━━━ Record excerpts

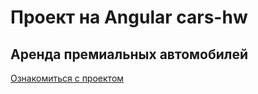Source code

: # Проект на Angular cars-hw
## Аренда премиальных автомобилей
[Ознакомиться с проектом](https://answer-0885.github.io/cars-hw/)
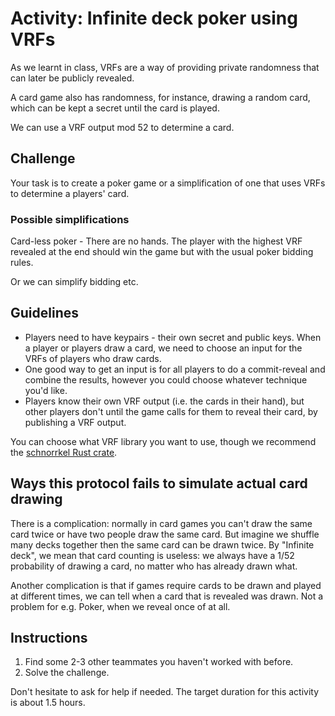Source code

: # Activity: Infinite deck poker using VRFs

As we learnt in class, VRFs are a way of providing private randomness that can later be publicly revealed.

A card game also has randomness, for instance, drawing a random card, which can be kept a secret until the card is played.

We can use a VRF output mod 52 to determine a card.

## Challenge

Your task is to create a poker game or a simplification of one that uses VRFs to determine a players' card.

### Possible simplifications

Card-less poker - There are no hands.
The player with the highest VRF revealed at the end should win the game but with the usual poker bidding rules.

Or we can simplify bidding etc.

## Guidelines

- Players need to have keypairs - their own secret and public keys.
  When a player or players draw a card, we need to choose an input for the VRFs of players who draw cards.
- One good way to get an input is for all players to do a commit-reveal and combine the results, however you could choose whatever technique you'd like.
- Players know their own VRF output (i.e. the cards in their hand), but other players don't until the game calls for them to reveal their card, by publishing a VRF output.

You can choose what VRF library you want to use, though we recommend the [schnorrkel Rust crate](https://paritytech.github.io/substrate/master/schnorrkel/vrf/index.html).

## Ways this protocol fails to simulate actual card drawing

There is a complication: normally in card games you can't draw the same card twice or have two people draw the same card.
But imagine we shuffle many decks together then the same card can be drawn twice.
By "Infinite deck", we mean that card counting is useless: we always have a 1/52 probability of drawing a card, no matter who has already drawn what.

Another complication is that if games require cards to be drawn and played at different times, we can tell when a card that is revealed was drawn.
Not a problem for e.g. Poker, when we reveal once of at all.

## Instructions

1. Find some 2-3 other teammates you haven't worked with before.
1. Solve the challenge.

Don't hesitate to ask for help if needed.
The target duration for this activity is about 1.5 hours.
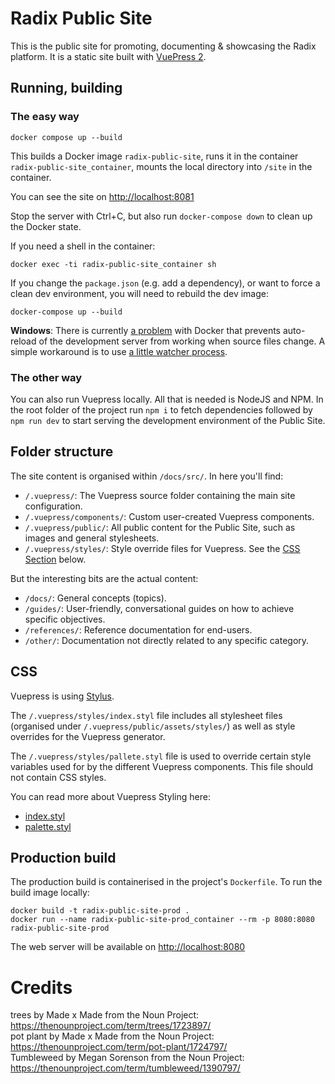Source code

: # Radix Public Site

This is the public site for promoting, documenting & showcasing the Radix
platform. It is a static site built with [VuePress 2](https://v2.vuepress.vuejs.org/).

## Running, building

### The easy way

    docker compose up --build

This builds a Docker image `radix-public-site`, runs it in the container
`radix-public-site_container`, mounts the local directory into `/site` in the
container.

You can see the site on <http://localhost:8081>

Stop the server with Ctrl+C, but also run `docker-compose down` to clean up the
Docker state.

If you need a shell in the container:

    docker exec -ti radix-public-site_container sh

If you change the `package.json` (e.g. add a dependency), or want to force a clean
dev environment, you will need to rebuild the dev image:

    docker-compose up --build

**Windows**: There is currently [a
problem](https://github.com/docker/for-win/issues/56) with Docker that prevents
auto-reload of the development server from working when source files change. A
simple workaround is to use [a little watcher
process](https://github.com/FrodeHus/docker-windows-volume-watcher/releases).

### The other way

You can also run Vuepress locally. All that is needed is NodeJS and NPM. In the root folder of the project run `npm i` to fetch dependencies followed by `npm run dev` to start serving the development environment of the Public Site.

## Folder structure

The site content is organised within `/docs/src/`. In here you'll find:

- `/.vuepress/`: The Vuepress source folder containing the main site configuration.
- `/.vuepress/components/`: Custom user-created Vuepress components.
- `/.vuepress/public/`: All public content for the Public Site, such as images and general stylesheets.
- `/.vuepress/styles/`: Style override files for Vuepress. See the [CSS Section](#CSS) below.

But the interesting bits are the actual content:

- `/docs/`: General concepts (topics).
- `/guides/`: User-friendly, conversational guides on how to achieve specific objectives.
- `/references/`: Reference documentation for end-users.
- `/other/`: Documentation not directly related to any specific category.

## CSS

Vuepress is using [Stylus](https://stylus-lang.com/).  

The `/.vuepress/styles/index.styl` file includes all stylesheet files (organised under
`/.vuepress/public/assets/styles/`) as well as style overrides for the Vuepress generator.

The `/.vuepress/styles/pallete.styl` file is used to override certain style variables used for by the different Vuepress components. This file should not contain CSS styles.

You can read more about Vuepress Styling here:

- [index.styl](https://vuepress.vuejs.org/config/#index-styl)
- [palette.styl](https://vuepress.vuejs.org/config/#palette-styl)

## Production build

The production build is containerised in the project's `Dockerfile`. To run the
build image locally:

    docker build -t radix-public-site-prod .
    docker run --name radix-public-site-prod_container --rm -p 8080:8080 radix-public-site-prod

The web server will be available on <http://localhost:8080>

# Credits

trees by Made x Made from the Noun Project: <https://thenounproject.com/term/trees/1723897/>  
pot plant by Made x Made from the Noun Project: <https://thenounproject.com/term/pot-plant/1724797/>  
Tumbleweed by Megan Sorenson from the Noun Project: <https://thenounproject.com/term/tumbleweed/1390797/>  
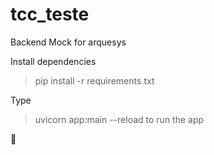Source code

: # tcc_teste
Backend Mock for arquesys

Install dependencies 
> pip install -r requirements.txt

Type 
> uvicorn app:main --reload 
to run the app

🚀
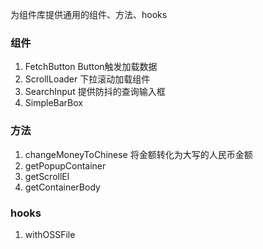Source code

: 为组件库提供通用的组件、方法、hooks

### 组件

1. FetchButton Button触发加载数据
2. ScrollLoader 下拉滚动加载组件
3. SearchInput 提供防抖的查询输入框
4. SimpleBarBox 

### 方法

1. changeMoneyToChinese 将金额转化为大写的人民币金额
2. getPopupContainer
3. getScrollEl
4. getContainerBody

### hooks

1. withOSSFile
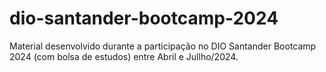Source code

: # dio-santander-bootcamp-2024
Material desenvolvido durante a participação no DIO Santander Bootcamp 2024 (com bolsa de estudos) entre Abril e Jullho/2024.
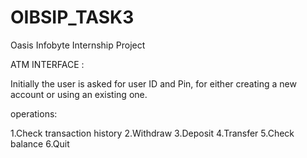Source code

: # OIBSIP_TASK3
Oasis Infobyte Internship Project

ATM INTERFACE :

Initially the user is asked for user ID and Pin, for either creating a new account or using an existing one.

operations:

1.Check transaction history
2.Withdraw
3.Deposit
4.Transfer
5.Check balance
6.Quit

━━━━━━

• _Task prompt_:
With the images excluded, reproduce the data above precisely as written.

• _Response for this exercise_:
Source code

: # Проект на Angular cars-hw
## Аренда премиальных автомобилей
[Ознакомиться с проектом](https://answer-0885.github.io/cars-hw/)
Source code

: # Activity: Infinite deck poker using VRFs

As we learnt in class, VRFs are a way of providing private randomness that can later be publicly revealed.

A card game also has randomness, for instance, drawing a random card, which can be kept a secret until the card is played.

We can use a VRF output mod 52 to determine a card.

## Challenge

Your task is to create a poker game or a simplification of one that uses VRFs to determine a players' card.

### Possible simplifications

Card-less poker - There are no hands.
The player with the highest VRF revealed at the end should win the game but with the usual poker bidding rules.

Or we can simplify bidding etc.

## Guidelines

- Players need to have keypairs - their own secret and public keys.
  When a player or players draw a card, we need to choose an input for the VRFs of players who draw cards.
- One good way to get an input is for all players to do a commit-reveal and combine the results, however you could choose whatever technique you'd like.
- Players know their own VRF output (i.e. the cards in their hand), but other players don't until the game calls for them to reveal their card, by publishing a VRF output.

You can choose what VRF library you want to use, though we recommend the [schnorrkel Rust crate](https://paritytech.github.io/substrate/master/schnorrkel/vrf/index.html).

## Ways this protocol fails to simulate actual card drawing

There is a complication: normally in card games you can't draw the same card twice or have two people draw the same card.
But imagine we shuffle many decks together then the same card can be drawn twice.
By "Infinite deck", we mean that card counting is useless: we always have a 1/52 probability of drawing a card, no matter who has already drawn what.

Another complication is that if games require cards to be drawn and played at different times, we can tell when a card that is revealed was drawn.
Not a problem for e.g. Poker, when we reveal once of at all.

## Instructions

1. Find some 2-3 other teammates you haven't worked with before.
1. Solve the challenge.

Don't hesitate to ask for help if needed.
The target duration for this activity is about 1.5 hours.
Source code

: # Radix Public Site

This is the public site for promoting, documenting & showcasing the Radix
platform. It is a static site built with [VuePress 2](https://v2.vuepress.vuejs.org/).

## Running, building

### The easy way

    docker compose up --build

This builds a Docker image `radix-public-site`, runs it in the container
`radix-public-site_container`, mounts the local directory into `/site` in the
container.

You can see the site on <http://localhost:8081>

Stop the server with Ctrl+C, but also run `docker-compose down` to clean up the
Docker state.

If you need a shell in the container:

    docker exec -ti radix-public-site_container sh

If you change the `package.json` (e.g. add a dependency), or want to force a clean
dev environment, you will need to rebuild the dev image:

    docker-compose up --build

**Windows**: There is currently [a
problem](https://github.com/docker/for-win/issues/56) with Docker that prevents
auto-reload of the development server from working when source files change. A
simple workaround is to use [a little watcher
process](https://github.com/FrodeHus/docker-windows-volume-watcher/releases).

### The other way

You can also run Vuepress locally. All that is needed is NodeJS and NPM. In the root folder of the project run `npm i` to fetch dependencies followed by `npm run dev` to start serving the development environment of the Public Site.

## Folder structure

The site content is organised within `/docs/src/`. In here you'll find:

- `/.vuepress/`: The Vuepress source folder containing the main site configuration.
- `/.vuepress/components/`: Custom user-created Vuepress components.
- `/.vuepress/public/`: All public content for the Public Site, such as images and general stylesheets.
- `/.vuepress/styles/`: Style override files for Vuepress. See the [CSS Section](#CSS) below.

But the interesting bits are the actual content:

- `/docs/`: General concepts (topics).
- `/guides/`: User-friendly, conversational guides on how to achieve specific objectives.
- `/references/`: Reference documentation for end-users.
- `/other/`: Documentation not directly related to any specific category.

## CSS

Vuepress is using [Stylus](https://stylus-lang.com/).  

The `/.vuepress/styles/index.styl` file includes all stylesheet files (organised under
`/.vuepress/public/assets/styles/`) as well as style overrides for the Vuepress generator.

The `/.vuepress/styles/pallete.styl` file is used to override certain style variables used for by the different Vuepress components. This file should not contain CSS styles.

You can read more about Vuepress Styling here:

- [index.styl](https://vuepress.vuejs.org/config/#index-styl)
- [palette.styl](https://vuepress.vuejs.org/config/#palette-styl)

## Production build

The production build is containerised in the project's `Dockerfile`. To run the
build image locally:

    docker build -t radix-public-site-prod .
    docker run --name radix-public-site-prod_container --rm -p 8080:8080 radix-public-site-prod

The web server will be available on <http://localhost:8080>

# Credits

trees by Made x Made from the Noun Project: <https://thenounproject.com/term/trees/1723897/>  
pot plant by Made x Made from the Noun Project: <https://thenounproject.com/term/pot-plant/1724797/>  
Tumbleweed by Megan Sorenson from the Noun Project: <https://thenounproject.com/term/tumbleweed/1390797/>  
Source code

: # tcc_teste
Backend Mock for arquesys

Install dependencies 
> pip install -r requirements.txt

Type 
> uvicorn app:main --reload 
to run the app

🚀
Source code

: 为组件库提供通用的组件、方法、hooks

### 组件

1. FetchButton Button触发加载数据
2. ScrollLoader 下拉滚动加载组件
3. SearchInput 提供防抖的查询输入框
4. SimpleBarBox 

### 方法

1. changeMoneyToChinese 将金额转化为大写的人民币金额
2. getPopupContainer
3. getScrollEl
4. getContainerBody

### hooks

1. withOSSFile
Source code

: # dio-santander-bootcamp-2024
Material desenvolvido durante a participação no DIO Santander Bootcamp 2024 (com bolsa de estudos) entre Abril e Jullho/2024.
Source code

: # OIBSIP_TASK3
Oasis Infobyte Internship Project

ATM INTERFACE :

Initially the user is asked for user ID and Pin, for either creating a new account or using an existing one.

operations:

1.Check transaction history
2.Withdraw
3.Deposit
4.Transfer
5.Check balance
6.Quit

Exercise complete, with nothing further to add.